In Seria Mau's dreams, which played themselves out as inaccurately as memories in the extended sensorium of the White Cat, Billy Anker knelt over her, smiling down endlessly while she smiled up at him. She was in love, but didn't quite know what to want. Puzzled by herself, she simply exhibited herself to him in a daze. She wanted to feel the weight of his gaze, she realised, in a room full of light, on a summer afternoon. But a kind of shadow version of this event dogged her imagination and sometimes made things seem absurd-it was cold in the house, there was food cooling on a tray, the boards were bare, she was so much smaller than him; all she felt was embarrassment and a kind of uninspired chafing. In an attempt to discover how she should act, she ran footage of Mona the clone's companions in the days before she blew them out the airlock. From this she learned to say, with a kind of angry urgency, 'I want to do it. I want to fuck.' But in the end Seria Mau had no interest in being penetrated; indeed, she was rather upset by the absurdity of the idea.
Mona the clone also examined herself, frankly or anxiously according to her mood, in the mirrors.

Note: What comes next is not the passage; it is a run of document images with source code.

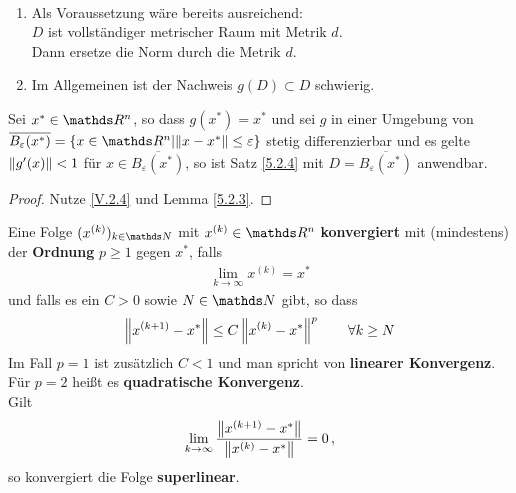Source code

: \begin{Beme}
  \label{5.2.5}~
  \begin{enumerate}[1)]
  \item Als Voraussetzung wäre bereits ausreichend:\\
    $D$ ist vollständiger metrischer Raum mit Metrik $d$. \\
    Dann ersetze die Norm durch die Metrik $d$.
  \item Im Allgemeinen ist der Nachweis $g(D)\subset D$ schwierig.
  \end{enumerate}
\end{Beme}



\begin{Fole}
  \label{5.2.6}
  Sei $x^{*}\in \R^n$, so dass $g(x^{*})=x^{*}$ und sei $g$ in einer Umgebung von 
  $\overline{B_\varepsilon(x^{*})}=\left\{ x\in \R^n \middle\vert \nn{x-x^{*}}\leq \varepsilon \right\}$
  stetig differenzierbar und es gelte $\left\| g'(x) \right\|<1$ für $x\in \overline{B_\varepsilon(x^{*})}$,
  so ist Satz \ref{5.2.4} mit $D=\overline{B_\varepsilon(x^{*})}$ anwendbar.
\end{Fole}

\begin{proof}
  Nutze \eqref{V.2.4} und Lemma \ref{5.2.3}.
\end{proof}


\begin{Defe}
  \label{5.3.1}
  Eine Folge $(x^{(k)})_{k\in\N} $ mit $x^{(k)}\in\R^n$ \textbf{konvergiert} mit (mindestens)
  der \textbf{Ordnung} $p\geq 1$ gegen $x^{*}$, falls
  \begin{gather*}
    \lim\limits_{k\rightarrow \infty}x^{(k)}=x^{*}
  \end{gather*}
  und falls es ein $C>0$ sowie $N\in\N$ gibt, so dass
  \begin{gather*}
    \left\| x^{(k+1)}-x^{*} \right\| \leq C \left\| x^{(k)}-x^{*} \right\|^p\qquad \forall k\geq N 
  \end{gather*}
  Im Fall $p=1$ ist zusätzlich $C<1$ und man spricht von \textbf{linearer Konvergenz}. \\
  Für $p=2$ heißt es \textbf{quadratische Konvergenz}.
  \\Gilt 
  \begin{gather*} 
    \lim\limits_{k\rightarrow \infty}\frac{\left\| x^{(k+1)}-x^{*} \right\|}{\left\| x^{(k)}-x^{*} \right\|} = 0\, ,
  \end{gather*} so konvergiert die Folge \textbf{superlinear}.
\end{Defe}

She was interested in her body and her face, but she was obsessed with her hair, which at the time they rescued Billy Anker from Redline was a long pinkish-blonde floss that smelled permanently of peppermint shampoo. She would pile it up this way and that on her head, looking at it from different angles until she let it fall with an expression of disgust and said, 'I'm committing suicide.'
'Come away now dear and eat,' the shadow operators said listlessly.
'I mean it,' Mona threatened.
She and Billy Anker inhabited the human quarters like two species of animal in the same field. They had nothing to say to one another when it came to it. This became plain the first day he was aboard. Mona had the operators turn her out in a white leather battledress jacket with matching calf-length kick-pleat skirt, which they accessorised by adding a little gold belt, also block-heeled sandals in transparent urethane. She looked good and she knew it. She poached a sea bass with wild lemon grass, cuisine she had learned in the middle-management enclaves of Motel Splendido, and-over a dessert of fresh summer berries steeped in grappa -told him about herself. Her story was a simple one, she said. It was a story of success. At school she had excelled in synchronised swimming. Her place in the corporate order was affirmed by a real knack for working with others. She had never felt encumbered by her origins, never felt jealous of her sister-mother. Her life was on track, she confided, with the added ingredient that it had only just begun.